La guerra delle parole

(di Paolo Danieli) ‘Ne uccide più la lingua della spada’ dice il proverbio. E’ vero. La potenza delle parole è tale da costituire una delle armi più potenti in mano, o meglio, in bocca all’uomo. E soprattutto del potere per condizionare il pensiero e il comportamento della gente. L’uso insistito e tendenzioso di una parola in modo improprio o sbagliato ne fa addirittura cambiare il significato.
Se la realtà che ci rappresentiamo comunicando è definita dalla parole che usiamo, cambiando il significato delle parole cambia anche la realtà che viene rappresentata. E di conseguenza cambiano le opinioni e i comportamenti di coloro che credono a tale rappresentazione della realtà, che in buonafede ritengono vera anche se falsata dalle parole.
Deformare la realtà, rappresentandone un’altra che non esiste, e perciò non realtà, è uno dei più grandi imbrogli utilizzati dal potere per coartare la volontà delle persone. E’ la guerra delle parole, come la definiva cinquant’anni fa Giorgio Almirante. 

Ecco degli esempi. 

La parola élite è entrata nel parlare corrente per indicare impropriamente il gruppo di potere mondialista che gestisce l’economia e la politica. Il termine appropriato è oligarchia, che significa ‘potere di pochi’, mentre élite, dal latino ‘eligo, scelgo, eleggo’ ha un’accezione positiva che conferisce autorevolezza e fiducia a chi ne fa parte. Ma quei signori che appartengono all’élite non sono stati scelti né eletti da nessuno e quindi l’aggettivo giusto è ‘pochi’, da cui oligarchia. Invece il politicamente corretto ha imposto élite.
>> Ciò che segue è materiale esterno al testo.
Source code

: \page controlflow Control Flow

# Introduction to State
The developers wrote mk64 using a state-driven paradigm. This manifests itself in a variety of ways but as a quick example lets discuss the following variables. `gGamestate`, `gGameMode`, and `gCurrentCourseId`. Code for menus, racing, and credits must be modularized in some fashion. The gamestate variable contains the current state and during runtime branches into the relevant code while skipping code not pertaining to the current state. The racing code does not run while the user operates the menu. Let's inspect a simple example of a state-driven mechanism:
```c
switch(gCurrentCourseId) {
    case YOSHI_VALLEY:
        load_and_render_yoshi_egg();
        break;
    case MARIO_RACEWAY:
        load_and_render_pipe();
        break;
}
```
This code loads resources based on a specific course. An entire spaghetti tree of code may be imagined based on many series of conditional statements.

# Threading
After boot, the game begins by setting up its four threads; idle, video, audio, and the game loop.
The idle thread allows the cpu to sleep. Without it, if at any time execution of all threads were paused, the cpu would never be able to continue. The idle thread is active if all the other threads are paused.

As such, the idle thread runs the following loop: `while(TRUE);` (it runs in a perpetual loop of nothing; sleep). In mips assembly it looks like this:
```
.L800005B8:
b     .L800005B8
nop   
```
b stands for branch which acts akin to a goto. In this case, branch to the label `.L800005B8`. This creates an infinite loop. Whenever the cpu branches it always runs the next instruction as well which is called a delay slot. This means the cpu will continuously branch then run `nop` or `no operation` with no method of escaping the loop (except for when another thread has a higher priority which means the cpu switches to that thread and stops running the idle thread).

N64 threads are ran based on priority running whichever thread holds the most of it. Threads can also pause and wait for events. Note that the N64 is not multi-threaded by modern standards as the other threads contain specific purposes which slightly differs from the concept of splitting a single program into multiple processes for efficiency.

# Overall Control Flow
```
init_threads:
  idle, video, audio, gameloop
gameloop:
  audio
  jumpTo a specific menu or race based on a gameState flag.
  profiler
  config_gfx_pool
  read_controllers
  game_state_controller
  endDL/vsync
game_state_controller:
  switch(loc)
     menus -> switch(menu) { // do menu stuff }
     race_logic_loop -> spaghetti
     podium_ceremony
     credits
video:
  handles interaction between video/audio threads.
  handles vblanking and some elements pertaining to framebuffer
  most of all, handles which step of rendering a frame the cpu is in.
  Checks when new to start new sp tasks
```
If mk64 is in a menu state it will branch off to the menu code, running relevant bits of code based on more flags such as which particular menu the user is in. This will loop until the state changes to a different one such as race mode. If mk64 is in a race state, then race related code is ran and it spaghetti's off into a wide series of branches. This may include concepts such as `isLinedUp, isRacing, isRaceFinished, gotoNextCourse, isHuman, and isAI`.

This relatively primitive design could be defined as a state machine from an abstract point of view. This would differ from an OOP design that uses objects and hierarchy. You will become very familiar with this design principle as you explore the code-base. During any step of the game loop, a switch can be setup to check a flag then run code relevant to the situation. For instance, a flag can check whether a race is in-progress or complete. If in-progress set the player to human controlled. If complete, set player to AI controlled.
Un’altro esempio della guerra della parole è la confusione che vien fatta volutamente fra cittadinanza e nazionalità.  Il mainstream mediatico tende a farne un sinonimo per favorire il mescolamento degli immigrati allogeni e alloglotti con gli italiani. In realtà si tratta di due concetti differenti. La cittadinanza riguarda lo status giuridico, essere iscritto fra i cittadini di uno stato con tutto quel che ne consegue in termini di diritti e doveri, mentre la nazionalità, che contiene l’etimo di ‘nascita’ riguarda la nascita, da chi uno è nato, l’etnia cui appartiene. I giovani arabi di seconda generazione nati da immigrati magrhebini possono esser cittadini italiani, ma di nazionalità marocchina, tunisina o, in senso lato, araba.

Al medesimo intento omologante è riconducibile l’uso, quando viene arrestato uno straniero, di evitare di rivelarne la nazionalità utilizzando la circonlocuzione “di origine”. Lo scopo è di attenuare il fatto che il reato è stato commesso da uno straniero. Dicendo “di origine” l’informazione che si dà è che si tratta di uno come noi, solo di origine straniera. Così è più facile far passare in secondo piano che molti reati sono commessi da immigrati. 
Parlare di “origine” ha senso per un discendente da italiani emigrati in Argentina cent’anni fa. Però se un automobilista tedesco sul lago provoca un incidente non dicono “automobilista d’origine tedesca”, ma “tedesco”. Perché non c’è niente da nascondere o da attenuare. Invece per il mainstream mediatico non sono più tunisini, ivoriani, ghanesi, marocchini ecc, bensì “di origine”. Un modo capzioso per rendere accettabile una situazione il più delle volte illegale, visto che molti sono “irregolari sul territorio nazionale”, come scritto anche nei comunicati ufficiali che, sempre in ossequio al politicamente corretto, preferiscono scrivere ‘arrestato 21enne’ piuttosto che arrestato un romeno, un marocchino o un tunisino. 

E quando si vuole alterare la realtà vuol dire che sotto c’è un grande imbroglio.